Por lo general –de eso sabemos bastante los argentinos- la mayor parte de la integración de nuestras representaciones en el exterior se efectúa, además, con desplazados de la política interna que por lo general no tienen ni formación ni entrenamiento alguno para ejercer debidamente la función encomendada. Función que no debería centrarse en lo protocolar ni en las reuniones sociales de agasajos con abundante champagne francés, caviar, ostras y las variadas exquisiteces que son de rigor. Todo ello en desmedro de la gestión de “vender” al mundo, de consagrar en mejores puestos la consideración de lo argentino en el exterior.

Retornando al tema CIA (Central Intelligence Agency) leemos en la portada de su página web lo que llaman “Nuestra misión: Anticiparse a las amenazas y promover los objetivos estadounidenses de seguridad nacional mediante la recopilación de inteligencia que importa, la producción de un análisis objetivo de todas las fuentes, la realización de la acción encubierta eficaz como dirigida por el Presidente, y salvaguardar los secretos que ayudan a mantener segura a nuestra Nación”. Así expresada, la misión no puede ser menos que eso para un país como los Estados Unidos de Norteamérica.

Con algo más de 900 bases en todo el planeta, tiene eficaces sensores de lo que pasa o puede ocurrir en cada lugar del globo terráqueo relacionado con sus intereses de todo tipo: económico, político, militar. Ahora trascienden, gracias al informe del Comité de Inteligencia del Senado que las ha revelado, las técnicas de interrogatorio de la CIA. Llama la atención lo que seguidamente se afirma: se asegura que los agentes actuaron de una manera mucho “más brutal” de lo que informaron en su tiempo a los miembros del Congreso. Y también a la ciudadanía. Y lo más cínico es lo que se afirma, casi como una confidencia: que además sus métodos (los de la CIA) no fueron efectivos. Surge, casi como una conclusión de este esquema de causa-efecto, que sus aberrantes métodos de tortura se aceptaban si hubiesen sido efectivos. Vaya sofisma para darle entidad valedera a una acción a todas luces contraria al humanismo que debe prevalecer en la relación del aparato del estado con los ciudadanos.

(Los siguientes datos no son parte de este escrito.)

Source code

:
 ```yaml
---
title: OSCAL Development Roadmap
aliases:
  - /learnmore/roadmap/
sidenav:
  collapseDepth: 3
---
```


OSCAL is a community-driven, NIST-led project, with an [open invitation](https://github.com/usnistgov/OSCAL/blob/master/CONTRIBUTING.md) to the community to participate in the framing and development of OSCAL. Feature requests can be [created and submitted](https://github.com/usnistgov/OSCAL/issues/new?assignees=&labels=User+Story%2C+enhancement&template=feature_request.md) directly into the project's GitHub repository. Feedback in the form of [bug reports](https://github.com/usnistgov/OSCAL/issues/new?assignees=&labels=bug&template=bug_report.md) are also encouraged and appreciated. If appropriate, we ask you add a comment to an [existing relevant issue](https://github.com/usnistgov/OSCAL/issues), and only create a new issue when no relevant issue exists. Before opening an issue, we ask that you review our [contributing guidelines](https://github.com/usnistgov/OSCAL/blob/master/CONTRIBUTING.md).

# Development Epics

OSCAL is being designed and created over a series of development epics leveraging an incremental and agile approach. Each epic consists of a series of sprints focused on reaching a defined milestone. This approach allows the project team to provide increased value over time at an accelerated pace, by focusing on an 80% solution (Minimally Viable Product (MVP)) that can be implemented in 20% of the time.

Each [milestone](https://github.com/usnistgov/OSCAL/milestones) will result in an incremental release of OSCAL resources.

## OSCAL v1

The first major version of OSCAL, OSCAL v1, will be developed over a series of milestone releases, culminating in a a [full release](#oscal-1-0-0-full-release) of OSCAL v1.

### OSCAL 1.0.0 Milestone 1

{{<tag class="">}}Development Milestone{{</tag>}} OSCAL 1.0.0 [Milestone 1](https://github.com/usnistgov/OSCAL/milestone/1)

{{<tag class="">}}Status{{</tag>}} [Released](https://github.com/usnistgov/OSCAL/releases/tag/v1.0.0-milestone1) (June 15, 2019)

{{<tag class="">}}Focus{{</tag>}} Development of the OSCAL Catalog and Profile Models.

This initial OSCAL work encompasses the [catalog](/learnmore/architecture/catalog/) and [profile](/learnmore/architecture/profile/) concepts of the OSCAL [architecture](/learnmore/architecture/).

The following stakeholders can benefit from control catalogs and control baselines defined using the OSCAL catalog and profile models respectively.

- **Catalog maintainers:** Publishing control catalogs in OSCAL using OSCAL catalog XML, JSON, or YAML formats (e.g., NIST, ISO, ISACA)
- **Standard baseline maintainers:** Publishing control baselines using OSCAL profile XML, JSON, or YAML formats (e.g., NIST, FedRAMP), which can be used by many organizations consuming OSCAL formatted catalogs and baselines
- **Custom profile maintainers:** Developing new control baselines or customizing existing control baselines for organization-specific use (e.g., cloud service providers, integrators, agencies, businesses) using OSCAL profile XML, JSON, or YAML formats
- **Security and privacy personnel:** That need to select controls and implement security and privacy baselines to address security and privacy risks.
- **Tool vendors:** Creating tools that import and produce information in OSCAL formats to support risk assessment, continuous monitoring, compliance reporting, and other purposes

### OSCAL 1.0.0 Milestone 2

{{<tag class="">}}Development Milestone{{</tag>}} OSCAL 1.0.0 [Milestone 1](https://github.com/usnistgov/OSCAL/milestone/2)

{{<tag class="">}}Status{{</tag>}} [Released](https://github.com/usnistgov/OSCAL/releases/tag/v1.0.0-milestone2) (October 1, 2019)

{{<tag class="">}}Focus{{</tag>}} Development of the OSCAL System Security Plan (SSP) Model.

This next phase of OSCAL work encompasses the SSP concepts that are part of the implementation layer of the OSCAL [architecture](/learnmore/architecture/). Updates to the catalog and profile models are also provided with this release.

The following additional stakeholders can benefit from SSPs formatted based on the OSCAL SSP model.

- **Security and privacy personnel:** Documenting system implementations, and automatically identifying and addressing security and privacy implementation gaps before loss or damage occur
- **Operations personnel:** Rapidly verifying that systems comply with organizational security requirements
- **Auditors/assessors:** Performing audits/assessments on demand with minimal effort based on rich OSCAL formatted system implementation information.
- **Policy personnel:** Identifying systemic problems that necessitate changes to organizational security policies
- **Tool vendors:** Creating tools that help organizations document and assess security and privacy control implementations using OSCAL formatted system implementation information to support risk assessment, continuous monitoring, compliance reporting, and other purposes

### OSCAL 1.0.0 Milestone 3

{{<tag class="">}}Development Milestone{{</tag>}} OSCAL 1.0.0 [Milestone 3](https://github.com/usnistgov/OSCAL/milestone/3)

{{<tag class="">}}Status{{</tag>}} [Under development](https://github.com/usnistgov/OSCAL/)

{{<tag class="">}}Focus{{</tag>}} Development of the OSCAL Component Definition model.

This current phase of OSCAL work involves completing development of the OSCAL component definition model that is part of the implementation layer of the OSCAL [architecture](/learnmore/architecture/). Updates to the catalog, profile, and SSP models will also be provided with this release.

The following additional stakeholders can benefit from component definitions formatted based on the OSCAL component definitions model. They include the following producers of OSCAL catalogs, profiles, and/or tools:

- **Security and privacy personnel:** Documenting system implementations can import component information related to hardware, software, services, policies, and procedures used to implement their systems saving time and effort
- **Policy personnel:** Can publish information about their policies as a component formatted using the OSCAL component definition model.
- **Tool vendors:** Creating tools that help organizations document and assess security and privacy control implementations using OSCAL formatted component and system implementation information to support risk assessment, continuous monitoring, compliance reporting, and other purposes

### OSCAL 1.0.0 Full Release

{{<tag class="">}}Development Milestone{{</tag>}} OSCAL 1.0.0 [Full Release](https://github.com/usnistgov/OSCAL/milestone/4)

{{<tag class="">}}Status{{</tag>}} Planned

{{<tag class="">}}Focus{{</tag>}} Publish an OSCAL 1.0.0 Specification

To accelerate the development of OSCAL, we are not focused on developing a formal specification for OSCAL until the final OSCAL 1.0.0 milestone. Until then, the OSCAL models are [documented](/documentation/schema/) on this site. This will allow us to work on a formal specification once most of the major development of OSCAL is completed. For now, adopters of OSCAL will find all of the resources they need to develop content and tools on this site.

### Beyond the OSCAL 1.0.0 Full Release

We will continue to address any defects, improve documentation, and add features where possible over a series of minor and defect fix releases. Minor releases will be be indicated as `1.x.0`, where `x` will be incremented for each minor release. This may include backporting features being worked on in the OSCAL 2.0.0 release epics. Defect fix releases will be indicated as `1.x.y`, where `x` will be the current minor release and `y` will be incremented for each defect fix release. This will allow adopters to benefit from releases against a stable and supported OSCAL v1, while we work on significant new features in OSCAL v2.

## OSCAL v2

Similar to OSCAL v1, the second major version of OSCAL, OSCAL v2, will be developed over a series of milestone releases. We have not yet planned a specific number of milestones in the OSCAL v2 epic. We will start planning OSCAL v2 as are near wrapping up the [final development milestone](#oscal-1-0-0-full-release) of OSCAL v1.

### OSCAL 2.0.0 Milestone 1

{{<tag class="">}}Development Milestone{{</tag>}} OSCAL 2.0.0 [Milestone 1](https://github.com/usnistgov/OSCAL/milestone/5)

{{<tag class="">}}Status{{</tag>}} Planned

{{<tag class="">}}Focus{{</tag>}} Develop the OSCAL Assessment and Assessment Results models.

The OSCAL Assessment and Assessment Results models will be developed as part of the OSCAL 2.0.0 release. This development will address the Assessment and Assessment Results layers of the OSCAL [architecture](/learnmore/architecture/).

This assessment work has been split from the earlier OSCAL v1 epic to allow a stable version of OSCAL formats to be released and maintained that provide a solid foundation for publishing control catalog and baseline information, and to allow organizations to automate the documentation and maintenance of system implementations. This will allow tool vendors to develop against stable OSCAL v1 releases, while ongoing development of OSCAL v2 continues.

Con cada uno de ellos y en las circunstancias que fuesen. Obama, en los dos últimos años de mandato (en EE.UU. no hay re re re... como en esta comarca tan singular regida por constituciones manoseadas) y nada menos que con el Capitolio dominado por los republicanos, conforme las recientes elecciones legislativas de medio tiempo, tiene ante sí un panorama que le obligará a ser, definitivamente, estadista. Significará que toda la capacidad de gestión y de reflexión deberá ser puesta al servicio del ejercicio del cargo de tan alta (y peligrosa) importancia. La revelación que por primera vez se hace pública de la CIA pone sobre la mesa cartas que Obama deberá elegir cuidadosamente.

Es para meditar en profundidad sobre el llamado Programa de Detención e Interrogación de la CIA. Fue en su tiempo autorizado secretamente en el turno republicano de George W. Bush en 2002, luego de que firmara un memorando secreto: autorizaba a la CIA nada menos que a capturar e interrogar a altos dirigentes de Al Qaeda en cualquier parte del mundo. Y a matar, también. Aquí, más que en otras cuestiones esenciales de la vida estadounidense, es donde Obama podrá mostrarse como un estadista equilibrado, fuerte, justo y decidido. Se juega su propio futuro en un país donde se privilegia el éxito, se encumbra a los ganadores, se dispone libremente de armas, tiene vigencia pese a la avanzada abolicionista en el mundo occidental la pena de muerte en muchos de sus estados. Y tiene vigencia, casi sin fisuras, el racismo del que son víctimas los negros, incluidos los “menos negros”, los afroamericanos. Una expresión muy en boga desde la asunción de Obama en enero de 2009 para no consentir del todo que en la Casa Blanca utilizan los espacios y los privilegios un negro y su esposa e hijas negras.